Convictions overturned in 1995 NYC subway murder that looked like scene from ‘Money Train’ movie

Three men have been exonerated after being convicted as teenagers of the brutal murder of a New York subway worker who was set on fire.

After three decades behind bars, a judge has thrown out the murder convictions of Vincent Ellerbe, James Irons and Thomas Malik after prosecutors cast doubt on the charges against them.

The three men were found guilty of killing subway token seller Harry Kaufman in 1995, in an attack that was likened to a scene from the movie. money train who was released shortly before the murder.

All three have maintained that they were coerced into making false confessions by detectives who were later charged with setting up suspects with false confessions.

Mr. Malik and Mr. Irons, both 45, walked free from court, while Mr. Ellerbe, 44, was released on parole in 2020.
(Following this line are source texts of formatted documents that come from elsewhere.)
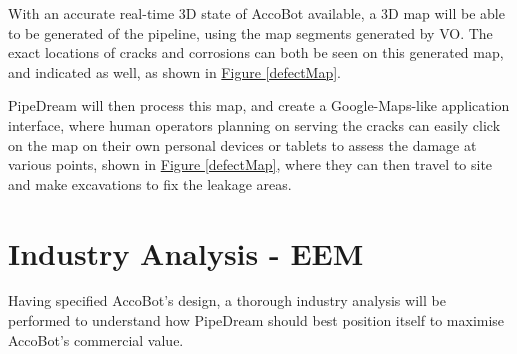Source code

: \documentclass[11pt]{article}		%
\newcommand{\figref}[1]{\hyperref[#1]{Figure \ref*{#1}}}    %
\begin{document}
	With an accurate real-time 3D state of AccoBot available, a 3D map will be able to be generated of the pipeline, using the map segments generated by VO. The exact locations of cracks and corrosions can both be seen on this generated map, and indicated as well, as shown in \figref{defectMap}.
    
    \begin{floatingfigure}[r]{0pt} \end{floatingfigure}
		    
	PipeDream will then process this map, and create a Google-Maps-like application interface, where human operators planning on serving the cracks can easily click on the map on their own personal devices or tablets to assess the damage at various points, shown in \figref{defectMap}, where they can then travel to site and make excavations to fix the leakage areas. 

	\section{Industry Analysis - EEM}
		
	Having specified AccoBot's design, a thorough industry analysis will be performed to understand how PipeDream should best position itself to maximise AccoBot's commercial value. 
		
\end{document}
“What happened to us can never be fixed,” Mr Ellerbe told the court. “They break you, or they turn you into a monster.”

A lawyer for Mr. Irons said his client was at home with his mother when he heard the explosion and called 911 himself. That call was never played for the jury.

Mr Kaufman was attacked on November 26, 1995 while working nights to save extra money for his son’s future school fees.

Transit workers dismantle the charred interior wall of a token kiosk at the Kingston Avenue and Fulton Street subway station in the Bedford-Stuyvesant section of Brooklyn, November 26, 1995 (AP)

Prosecutors handling the case said the attackers tried to rob his booth, before squirting gasoline into the coin slot and lighting it with matches. Mr Kaufman, 50, fled the blast but died of his injuries two weeks after the attack.

Prosecutors reviewing the case found Detective Louis Scarcella and his partner provided crime scene details to Mr. Irons and Mr. Malik, while ignoring inconsistencies in their confessions.

“More than 25 years later, we have no confidence in the integrity of these convictions,” Assistant District Attorney Lori Glachman told the court.

Detective Scarcella retired in 2000 and denied any wrongdoing. Since 2013, the Brooklyn district attorney’s office has reviewed many of his cases and more than a dozen convictions have been overturned.